2

Is there a way how to get the row count for a big table (billions of rows) with a condition? Is there an alternative to the following code?

select count(*) from MyBigTable where ChosenColumn = 1

Without the condition where ChosenColumn = 1, there are several solutions listed here: Fastest way to count exact number of rows in a very large table?

and

https://learn.microsoft.com/de-de/archive/blogs/martijnh/sql-serverhow-to-quickly-retrieve-accurate-row-count-for-table

Is there a way how to apply these solutions if there is a where-condition?

O. Jones
  • 103,626
  • 17
  • 118
  • 172
Boris
  • 79
  • 5

1 Answers1

0

Most of the suggestions from the posts you've supplied speed up the row count at the expense of accuracy.
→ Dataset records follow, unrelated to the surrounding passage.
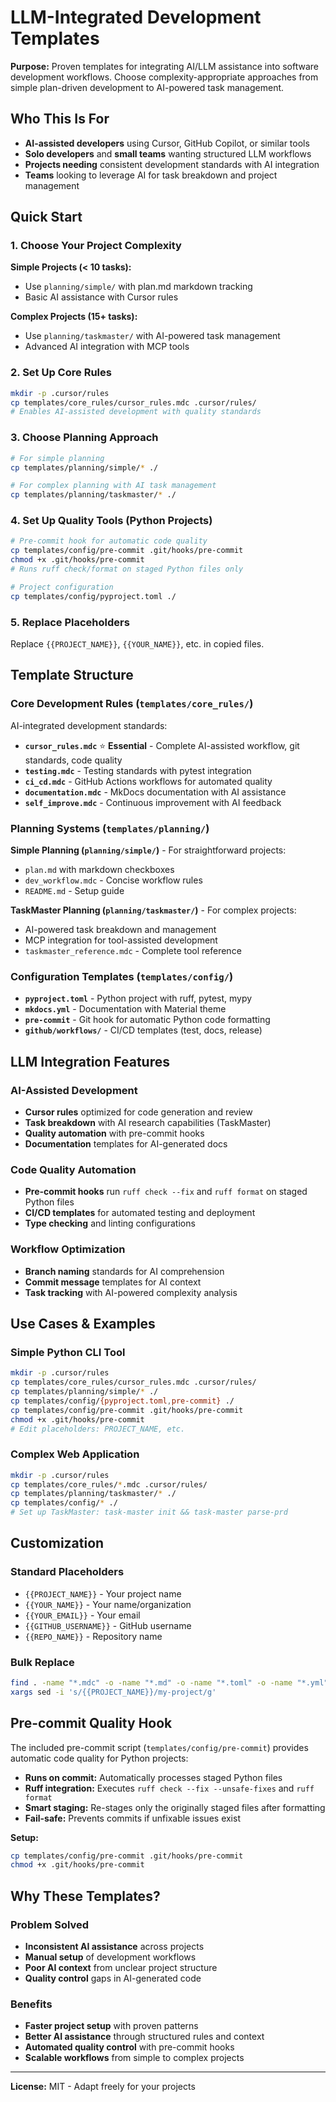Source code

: # LLM-Integrated Development Templates

**Purpose:** Proven templates for integrating AI/LLM assistance into software development workflows. Choose complexity-appropriate approaches from simple plan-driven development to AI-powered task management.

## Who This Is For

- **AI-assisted developers** using Cursor, GitHub Copilot, or similar tools
- **Solo developers** and **small teams** wanting structured LLM workflows  
- **Projects needing** consistent development standards with AI integration
- **Teams** looking to leverage AI for task breakdown and project management

## Quick Start

### 1. Choose Your Project Complexity

**Simple Projects (< 10 tasks):**
- Use `planning/simple/` with plan.md markdown tracking
- Basic AI assistance with Cursor rules

**Complex Projects (15+ tasks):**  
- Use `planning/taskmaster/` with AI-powered task management
- Advanced AI integration with MCP tools

### 2. Set Up Core Rules
```bash
mkdir -p .cursor/rules
cp templates/core_rules/cursor_rules.mdc .cursor/rules/
# Enables AI-assisted development with quality standards
```

### 3. Choose Planning Approach
```bash
# For simple planning
cp templates/planning/simple/* ./

# For complex planning with AI task management
cp templates/planning/taskmaster/* ./
```

### 4. Set Up Quality Tools (Python Projects)
```bash
# Pre-commit hook for automatic code quality
cp templates/config/pre-commit .git/hooks/pre-commit
chmod +x .git/hooks/pre-commit
# Runs ruff check/format on staged Python files only

# Project configuration
cp templates/config/pyproject.toml ./
```

### 5. Replace Placeholders
Replace `{{PROJECT_NAME}}`, `{{YOUR_NAME}}`, etc. in copied files.

## Template Structure

### Core Development Rules (`templates/core_rules/`)
AI-integrated development standards:

- **`cursor_rules.mdc`** ⭐ **Essential** - Complete AI-assisted workflow, git standards, code quality
- **`testing.mdc`** - Testing standards with pytest integration
- **`ci_cd.mdc`** - GitHub Actions workflows for automated quality
- **`documentation.mdc`** - MkDocs documentation with AI assistance
- **`self_improve.mdc`** - Continuous improvement with AI feedback

### Planning Systems (`templates/planning/`)

**Simple Planning (`planning/simple/`)** - For straightforward projects:
- `plan.md` with markdown checkboxes
- `dev_workflow.mdc` - Concise workflow rules
- `README.md` - Setup guide

**TaskMaster Planning (`planning/taskmaster/`)** - For complex projects:
- AI-powered task breakdown and management
- MCP integration for tool-assisted development
- `taskmaster_reference.mdc` - Complete tool reference

### Configuration Templates (`templates/config/`)

- **`pyproject.toml`** - Python project with ruff, pytest, mypy
- **`mkdocs.yml`** - Documentation with Material theme
- **`pre-commit`** - Git hook for automatic Python code formatting
- **`github/workflows/`** - CI/CD templates (test, docs, release)

## LLM Integration Features

### AI-Assisted Development
- **Cursor rules** optimized for code generation and review
- **Task breakdown** with AI research capabilities (TaskMaster)
- **Quality automation** with pre-commit hooks
- **Documentation** templates for AI-generated docs

### Code Quality Automation
- **Pre-commit hooks** run `ruff check --fix` and `ruff format` on staged Python files
- **CI/CD templates** for automated testing and deployment
- **Type checking** and linting configurations

### Workflow Optimization
- **Branch naming** standards for AI comprehension
- **Commit message** templates for AI context
- **Task tracking** with AI-powered complexity analysis

## Use Cases & Examples

### Simple Python CLI Tool
```bash
mkdir -p .cursor/rules
cp templates/core_rules/cursor_rules.mdc .cursor/rules/
cp templates/planning/simple/* ./
cp templates/config/{pyproject.toml,pre-commit} ./
cp templates/config/pre-commit .git/hooks/pre-commit
chmod +x .git/hooks/pre-commit
# Edit placeholders: PROJECT_NAME, etc.
```

### Complex Web Application
```bash
mkdir -p .cursor/rules
cp templates/core_rules/*.mdc .cursor/rules/
cp templates/planning/taskmaster/* ./
cp templates/config/* ./
# Set up TaskMaster: task-master init && task-master parse-prd
```

## Customization

### Standard Placeholders
- `{{PROJECT_NAME}}` - Your project name
- `{{YOUR_NAME}}` - Your name/organization  
- `{{YOUR_EMAIL}}` - Your email
- `{{GITHUB_USERNAME}}` - GitHub username
- `{{REPO_NAME}}` - Repository name

### Bulk Replace
```bash
find . -name "*.mdc" -o -name "*.md" -o -name "*.toml" -o -name "*.yml" | \
xargs sed -i 's/{{PROJECT_NAME}}/my-project/g'
```

## Pre-commit Quality Hook

The included pre-commit script (`templates/config/pre-commit`) provides automatic code quality for Python projects:

- **Runs on commit:** Automatically processes staged Python files
- **Ruff integration:** Executes `ruff check --fix --unsafe-fixes` and `ruff format`
- **Smart staging:** Re-stages only the originally staged files after formatting
- **Fail-safe:** Prevents commits if unfixable issues exist

**Setup:**
```bash
cp templates/config/pre-commit .git/hooks/pre-commit
chmod +x .git/hooks/pre-commit
```

## Why These Templates?

### Problem Solved
- **Inconsistent AI assistance** across projects
- **Manual setup** of development workflows  
- **Poor AI context** from unclear project structure
- **Quality control** gaps in AI-generated code

### Benefits
- **Faster project setup** with proven patterns
- **Better AI assistance** through structured rules and context
- **Automated quality control** with pre-commit hooks
- **Scalable workflows** from simple to complex projects

---

**License:** MIT - Adapt freely for your projects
SQL Server will try to find the quickest way to do a row count. So, if it can, it will use a nonclustered index over a clustered one, resulting in fewer pages needing to be scanned.

As @nbk suggested, a nonclustered index on [ChosenColumn] (so long as it's not a filtered index) should greatly reduce the number of pages SQL Server needs to read to get an accurate result.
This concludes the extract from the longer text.